* **EXERCISE DETAILS**
Beginning with the line that holds "### Scenario 1: Basic 1-on-1 Call" in the data below, give again every line through the one that holds "- Test chat with multiple participants", exactly as written.

>>>

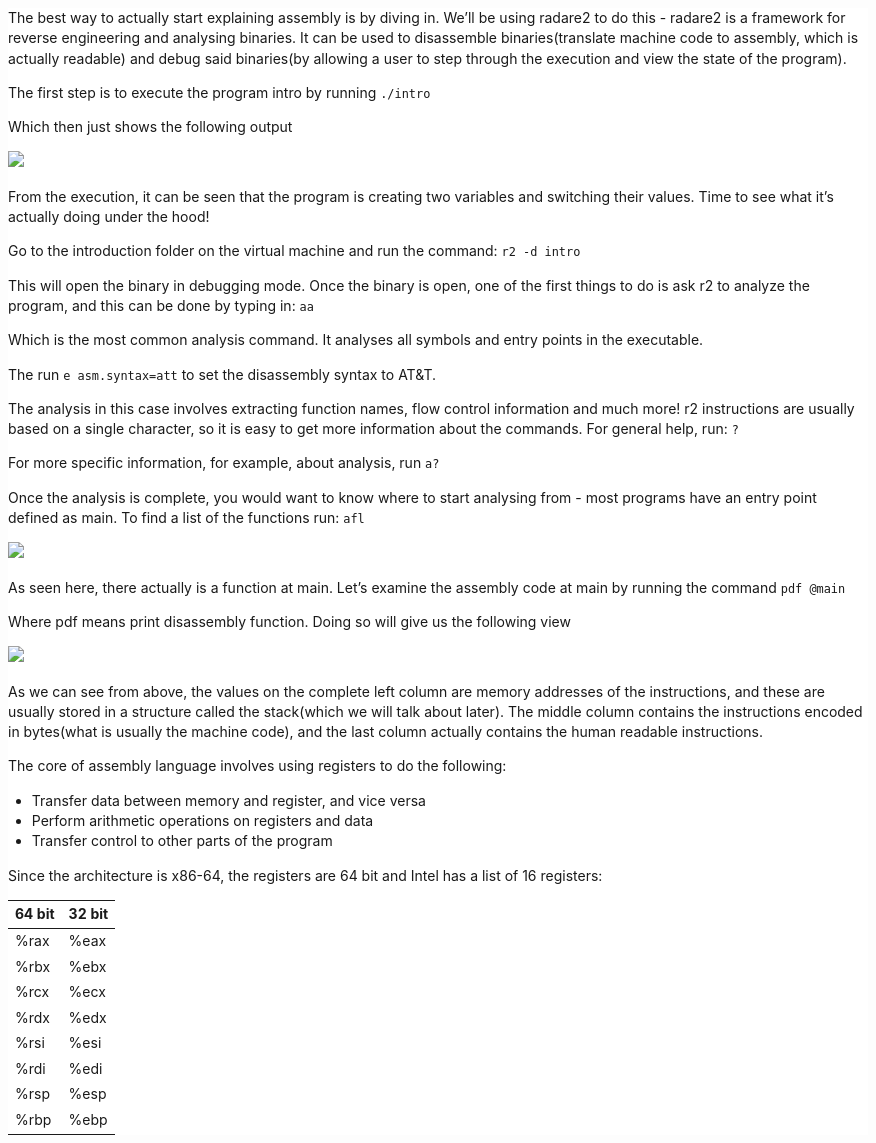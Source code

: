 The best way to actually start explaining assembly is by diving in. We’ll be using radare2 to do this - radare2 is a framework for reverse engineering and analysing binaries. It can be used to disassemble binaries(translate machine code to assembly, which is actually readable) and debug said binaries(by allowing a user to step through the execution and view the state of the program). 

The first step is to execute the program intro by running `./intro`

Which then just shows the following output

![](https://lh5.googleusercontent.com/JjT_G7sF5ScGMJWTisYH3N49djt64Dx2_6CkOtXBSezoheO0uo7wlu0FQBLBLTyjA_PsRDHrRYTYrvqtA0NVFG0Kt2EGosxx7QvBf32cEjSMSYEOh85uRFJFKy2AxLhsovfUTT9O)

From the execution, it can be seen that the program is creating two variables and switching their values. Time to see what it’s actually doing under the hood!


Go to the introduction folder on the virtual machine and run the command: `r2 -d intro`

This will open the binary in debugging mode. Once the binary is open, one of the first things to do is ask r2 to analyze the program, and this can be done by typing in: `aa`

Which is the most common analysis command. It analyses all symbols and entry points in the executable.

The run `e asm.syntax=att` to set the disassembly syntax to AT&T.

The analysis in this case involves extracting function names, flow control information and much more! r2 instructions are usually based on a single character, so it is easy to get more information about the commands. For general help, run: `?`

For more specific information, for example, about analysis, run `a?`

Once the analysis is complete, you would want to know where to start analysing from - most programs have an entry point defined as main. To find a list of the functions run: `afl`

![](https://lh4.googleusercontent.com/OMdwgZHBcZxoBjRON-zmPmdlfeaCcZUstR0S5qev7mofmxTEGwVzkZAenUYlKXEy94wBWA8XoSsWQnXbwAroPPj2gq1rrrytoavs-Vc97PwK9eblUtGx-DBj3EMHS7xXN5Jn2_9f)

As seen here, there actually is a function at main. Let’s examine the assembly code at main by running the command `pdf @main`

Where pdf means print disassembly function. Doing so will give us the following view

![](https://lh4.googleusercontent.com/HometWAQT4JO7lJN5-tipL_tiBL8T270njUm4bTTdIIXIXOm3oEb41YhuUcq1dl0oK5b_y5QfqbzZJlDsPQKQ-G7LMVqPADbpz1uvD6TfCM7UONbEAmAVn_bae7W2Rpj2dfZDJDV)

As we can see from above, the values on the complete left column are memory addresses of the instructions, and these are usually stored in a structure called the stack(which we will talk about later). The middle column contains the instructions encoded in bytes(what is usually the machine code), and the last column actually contains the human readable instructions. 

The core of assembly language involves using registers to do the following:

* Transfer data between memory and register, and vice versa
* Perform arithmetic operations on registers and data
* Transfer control to other parts of the program

Since the architecture is x86-64, the registers are 64 bit and Intel has a list of 16 registers:

| 64 bit | 32 bit |
|---|---|
| %rax | %eax |
| %rbx | %ebx |
| %rcx | %ecx |
| %rdx | %edx |
| %rsi | %esi |
| %rdi | %edi |
| %rsp | %esp |
| %rbp | %ebp |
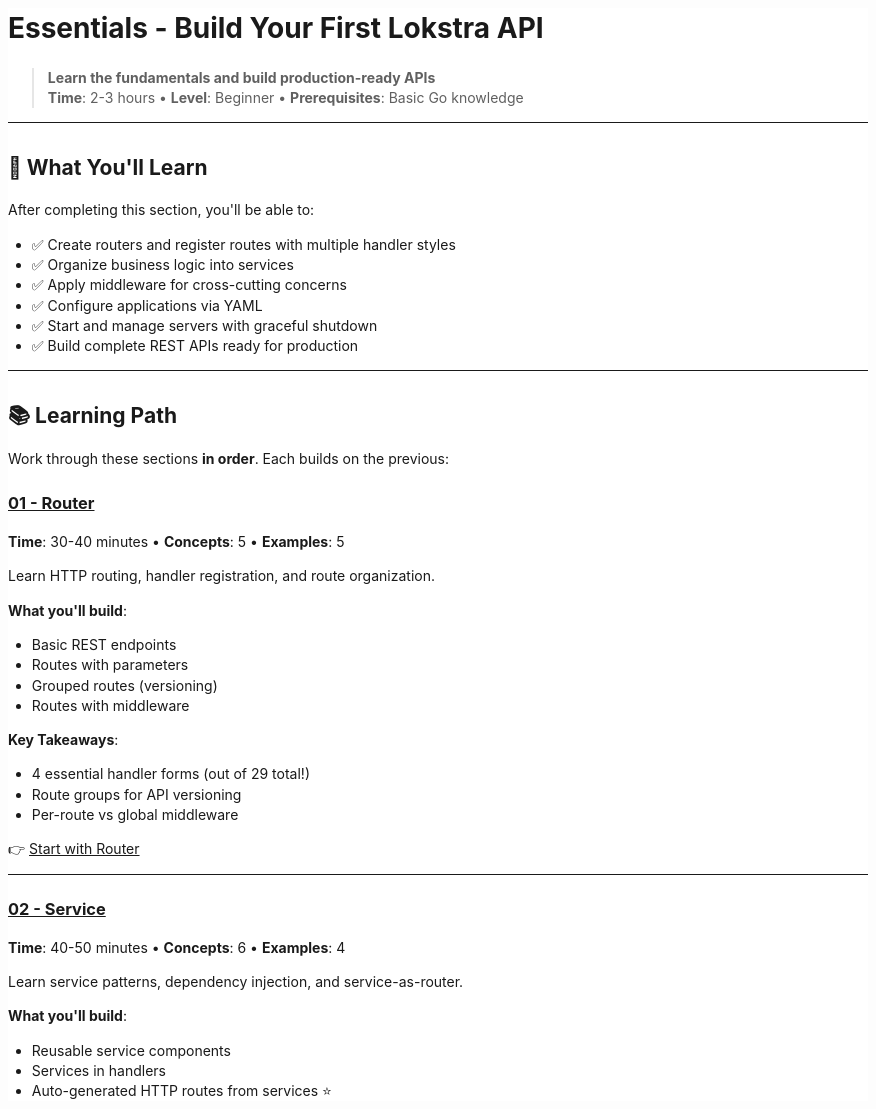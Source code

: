 # Essentials - Build Your First Lokstra API

> **Learn the fundamentals and build production-ready APIs**  
> **Time**: 2-3 hours • **Level**: Beginner • **Prerequisites**: Basic Go knowledge

---

## 🎯 What You'll Learn

After completing this section, you'll be able to:
- ✅ Create routers and register routes with multiple handler styles
- ✅ Organize business logic into services
- ✅ Apply middleware for cross-cutting concerns
- ✅ Configure applications via YAML
- ✅ Start and manage servers with graceful shutdown
- ✅ Build complete REST APIs ready for production

---

## 📚 Learning Path

Work through these sections **in order**. Each builds on the previous:

### [01 - Router](01-router/)
**Time**: 30-40 minutes • **Concepts**: 5 • **Examples**: 5

Learn HTTP routing, handler registration, and route organization.

**What you'll build**:
- Basic REST endpoints
- Routes with parameters
- Grouped routes (versioning)
- Routes with middleware

**Key Takeaways**:
- 4 essential handler forms (out of 29 total!)
- Route groups for API versioning
- Per-route vs global middleware

👉 [Start with Router](01-router/README.md)

---

### [02 - Service](02-service/)
**Time**: 40-50 minutes • **Concepts**: 6 • **Examples**: 4

Learn service patterns, dependency injection, and service-as-router.

**What you'll build**:
- Reusable service components
- Services in handlers
- Auto-generated HTTP routes from services ⭐
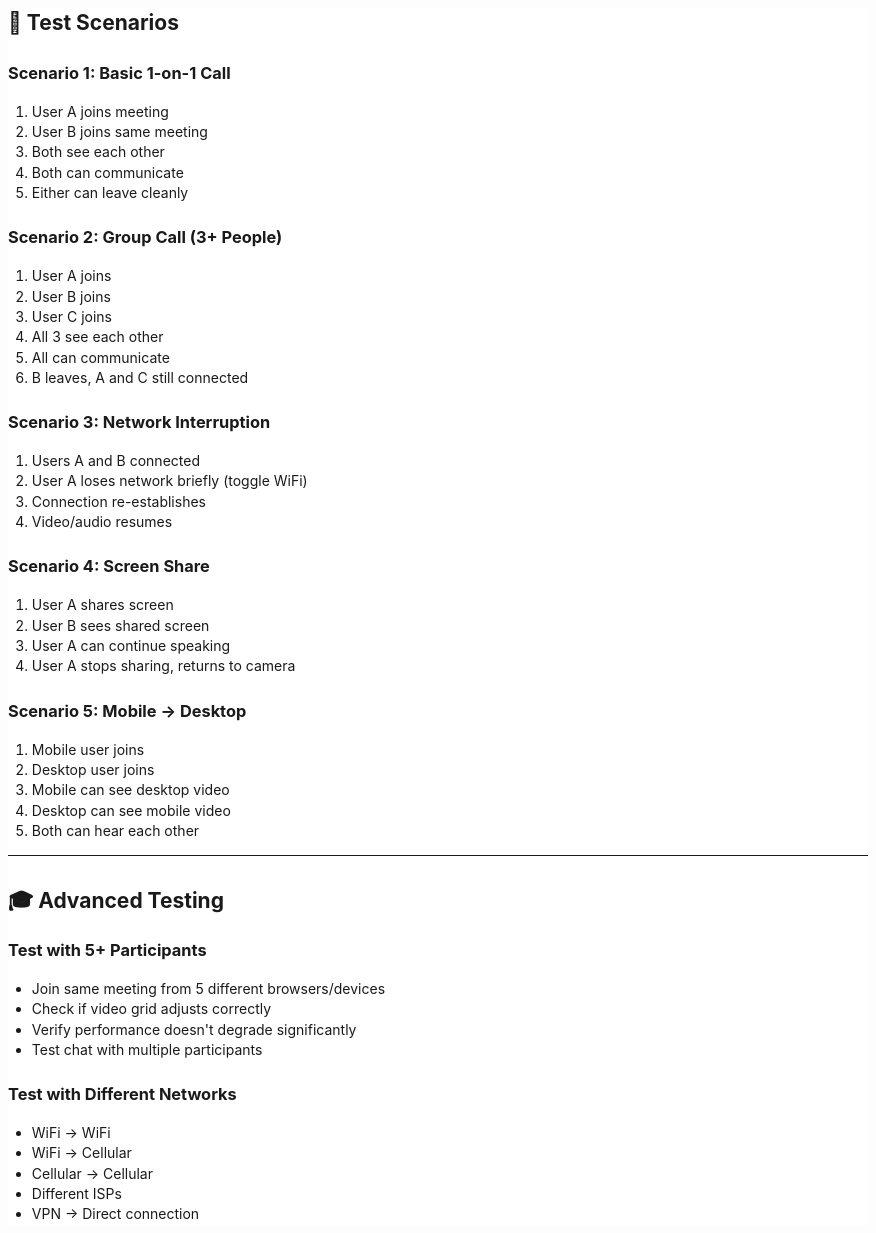 
## 📝 Test Scenarios

### Scenario 1: Basic 1-on-1 Call
1. User A joins meeting
2. User B joins same meeting
3. Both see each other
4. Both can communicate
5. Either can leave cleanly

### Scenario 2: Group Call (3+ People)
1. User A joins
2. User B joins
3. User C joins
4. All 3 see each other
5. All can communicate
6. B leaves, A and C still connected

### Scenario 3: Network Interruption
1. Users A and B connected
2. User A loses network briefly (toggle WiFi)
3. Connection re-establishes
4. Video/audio resumes

### Scenario 4: Screen Share
1. User A shares screen
2. User B sees shared screen
3. User A can continue speaking
4. User A stops sharing, returns to camera

### Scenario 5: Mobile → Desktop
1. Mobile user joins
2. Desktop user joins
3. Mobile can see desktop video
4. Desktop can see mobile video
5. Both can hear each other

---

## 🎓 Advanced Testing

### Test with 5+ Participants
- Join same meeting from 5 different browsers/devices
- Check if video grid adjusts correctly
- Verify performance doesn't degrade significantly
- Test chat with multiple participants

### Test with Different Networks
- WiFi → WiFi
- WiFi → Cellular
- Cellular → Cellular
- Different ISPs
- VPN → Direct connection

<<<

* **ANSWER TO THE PROBLEM**
### Scenario 1: Basic 1-on-1 Call
1. User A joins meeting
2. User B joins same meeting
3. Both see each other
4. Both can communicate
5. Either can leave cleanly

### Scenario 2: Group Call (3+ People)
1. User A joins
2. User B joins
3. User C joins
4. All 3 see each other
5. All can communicate
6. B leaves, A and C still connected

### Scenario 3: Network Interruption
1. Users A and B connected
2. User A loses network briefly (toggle WiFi)
3. Connection re-establishes
4. Video/audio resumes

### Scenario 4: Screen Share
1. User A shares screen
2. User B sees shared screen
3. User A can continue speaking
4. User A stops sharing, returns to camera

### Scenario 5: Mobile → Desktop
1. Mobile user joins
2. Desktop user joins
3. Mobile can see desktop video
4. Desktop can see mobile video
5. Both can hear each other

---

## 🎓 Advanced Testing

### Test with 5+ Participants
- Join same meeting from 5 different browsers/devices
- Check if video grid adjusts correctly
- Verify performance doesn't degrade significantly
- Test chat with multiple participants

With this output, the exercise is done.